After four hours of photographing the glacier (and a quick break to take a photo with some hikers who recognized him as a “celebrity of Glacier Park”), Fagre packed his bag and prepared for the six-mile hike back to his car. After that, it was a two-hour drive home to West Glacier. Fagre said days in the field can be exhausting, but that the information they provide can be priceless – “there is something to be said for seeing the beast on the ground.”

Fagre makes about six or seven trips to the glaciers every year. The most labor-intensive trek is to Sperry every spring when snow still covers most of the route. Fagre and a group of researchers will usually spend two or three days in the field and can only get to the glacier on skis. The goal of the early spring trip is to measure how deep the snowpack is. They return to the glacier at the end of the summer to see how much has melted, which tells them if the glacier is growing or shrinking. More often than not, the glacier is receding at an ever-quickening pace.
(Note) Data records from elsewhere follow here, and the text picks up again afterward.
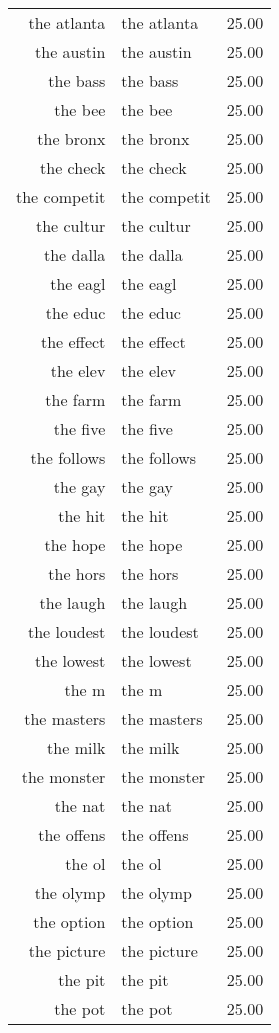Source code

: \begin{table}[ht]
\begin{tabular}{rlr}
  the atlanta & the atlanta & 25.00 \\ 
  the austin & the austin & 25.00 \\ 
  the bass & the bass & 25.00 \\ 
  the bee & the bee & 25.00 \\ 
  the bronx & the bronx & 25.00 \\ 
  the check & the check & 25.00 \\ 
  the competit & the competit & 25.00 \\ 
  the cultur & the cultur & 25.00 \\ 
  the dalla & the dalla & 25.00 \\ 
  the eagl & the eagl & 25.00 \\ 
  the educ & the educ & 25.00 \\ 
  the effect & the effect & 25.00 \\ 
  the elev & the elev & 25.00 \\ 
  the farm & the farm & 25.00 \\ 
  the five & the five & 25.00 \\ 
  the follows & the follows & 25.00 \\ 
  the gay & the gay & 25.00 \\ 
  the hit & the hit & 25.00 \\ 
  the hope & the hope & 25.00 \\ 
  the hors & the hors & 25.00 \\ 
  the laugh & the laugh & 25.00 \\ 
  the loudest & the loudest & 25.00 \\ 
  the lowest & the lowest & 25.00 \\ 
  the m & the m & 25.00 \\ 
  the masters & the masters & 25.00 \\ 
  the milk & the milk & 25.00 \\ 
  the monster & the monster & 25.00 \\ 
  the nat & the nat & 25.00 \\ 
  the offens & the offens & 25.00 \\ 
  the ol & the ol & 25.00 \\ 
  the olymp & the olymp & 25.00 \\ 
  the option & the option & 25.00 \\ 
  the picture & the picture & 25.00 \\ 
  the pit & the pit & 25.00 \\ 
  the pot & the pot & 25.00 \\ 

\end{tabular}
\end{table}
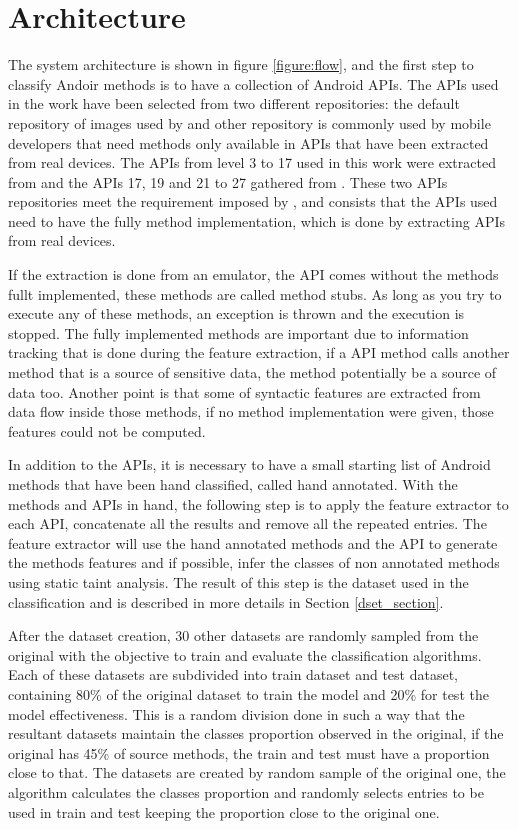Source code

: \chapter{Architecture}

The system architecture is shown in figure \ref{figure:flow}, and the first step to classify Andoir methods is to have a collection of Android APIs. The APIs used in the work have been selected from two different repositories: the default repository of images used by \cite{rasthofer2014machine} and other repository is commonly used by mobile developers that need methods only available in APIs that have been extracted from real devices. The APIs from level 3 to 17 used in this work were extracted from \cite{rasthofer2014api} and the APIs 17, 19 and 21 to 27 gathered from \cite{hiddenapi}. These two APIs repositories meet the requirement imposed by \cite{rasthofer2014machine}, and consists that the APIs used need to have the fully method implementation, which is done by extracting APIs from real devices.

If the extraction is done from an emulator, the API comes without the methods fullt implemented, these methods are called method stubs. As long as you try to execute any of these methods, an exception is thrown and the execution is stopped. The fully implemented methods are important due to information tracking that is done during the feature extraction, if a API method calls another method that is a source of sensitive data, the method potentially be a source of data too. Another point is that some of syntactic features are extracted from data flow inside those methods, if no method implementation were given, those features could not be computed.

In addition to the APIs, it is necessary to have a small starting list of Android methods that have been hand classified, called hand annotated. With the methods and APIs in hand, the following step is to apply the feature extractor to each API, concatenate all the results and remove all the repeated entries. The feature extractor will use the hand annotated methods and the API to generate the methods features and if possible, infer the classes of non annotated methods using static taint analysis. The result of this step is the dataset used in the classification and is described in more details in Section \ref{dset_section}.

After the dataset creation, 30 other datasets are randomly sampled from the original with the objective to train and evaluate the classification algorithms. Each of these datasets are subdivided into train dataset and test dataset, containing 80\% of the original dataset to train the model and 20\% for test the model effectiveness. This is a random division done in such a way that the resultant datasets maintain the classes proportion observed in the original, if the original has 45\% of source methods, the train and test must have a proportion close to that. The datasets are created by random sample of the original one, the algorithm calculates the classes proportion and randomly selects entries to be used in train and test keeping the proportion close to the original one.

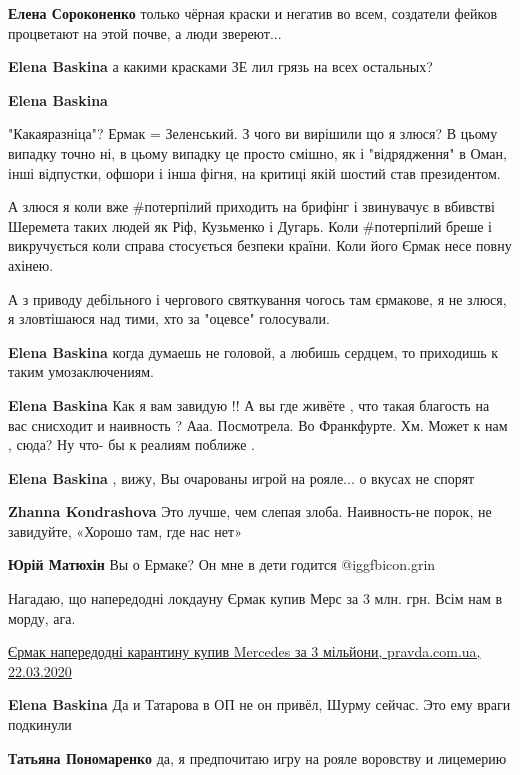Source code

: \begin{itemize}
\begin{itemize}
\textbf{Елена Сороконенко} только чёрная краски и негатив во всем, создатели фейков процветают на этой почве, а люди звереют...

\textbf{Elena Baskina} а какими красками ЗЕ лил грязь на всех остальных?

\textbf{Elena Baskina} 

"Какаяразніца"? Ермак = Зеленський. З чого ви вирішили що я злюся? В цьому
випадку точно ні, в цьому випадку це просто смішно, як і "відрядження" в Оман,
інші відпустки, офшори і інша фігня, на критиці якій шостий став президентом.

А злюся я коли вже \#потерпілий приходить на брифінг і звинувачує в вбивстві
Шеремета таких людей як Ріф, Кузьменко і Дугарь. Коли \#потерпілий бреше і
викручується коли справа стосується безпеки країни. Коли його Єрмак несе повну
ахінею.

А з приводу дебільного і чергового святкування чогось там єрмакове, я не злюся,
я зловтішаюся над тими, хто за "оцевсе" голосували.


\textbf{Elena Baskina} когда думаешь не головой, а любишь сердцем, то приходишь к таким умозаключениям.

\textbf{Elena Baskina} Как я вам завидую !! А вы где живёте , что такая благость на вас снисходит и наивность ? Ааа. Посмотрела. Во Франкфурте. Хм. Может к нам , сюда? Ну что- бы к реалиям поближе .

\textbf{Elena Baskina} , вижу, Вы очарованы игрой на рояле... о вкусах не спорят

\textbf{Zhanna Kondrashova} Это лучше, чем слепая злоба. Наивность-не порок, не завидуйте, «Хорошо там, где нас нет»

\textbf{Юрій Матюхін} Вы о Ермаке? Он мне в дети годится @igg{fbicon.grin} 


Нагадаю, що напередодні локдауну Єрмак купив Мерс за 3 млн. грн. Всім нам в
морду, ага. 

\href{http://www.pravda.com.ua/news/2020/03/22/7244597/}{%
Єрмак напередодні карантину купив Mercedes за 3 мільйони, pravda.com.ua, 22.03.2020%
}

\textbf{Elena Baskina} Да и Татарова в ОП не он привёл, Шурму сейчас. Это ему враги подкинули

\textbf{Татьяна Пономаренко} да, я предпочитаю игру на рояле воровству и лицемерию


\end{itemize}
\end{itemize}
Fagre said it’s not a matter of if the glaciers of Glacier Park will be gone, but a matter of when. However, he is hesitant to estimate an exact date when they will reach a vanishing point.

“We want to get away from putting a date on when the glaciers will be gone. We want to inform people of the process and how it is happening right now,” he said. “Will the glaciers be gone in 2037 or 2040? Who knows, but they will be gone within our lifetime.”

At 62 years old, a time when many people would start contemplating retirement, Fagre said he has plenty of things to keep him busy for the next few years. Even when he does step back from the research that he has been doing for nearly a quarter century, Fagre is confident it will continue, as other scientists step up to catalog a critical record of Glacier Park’s most iconic features.

“When I feel like I’ve gotten a few projects wrapped up then I’ll think about retirement,” he said. “But until then I’m just going to keep my head down and keep working.”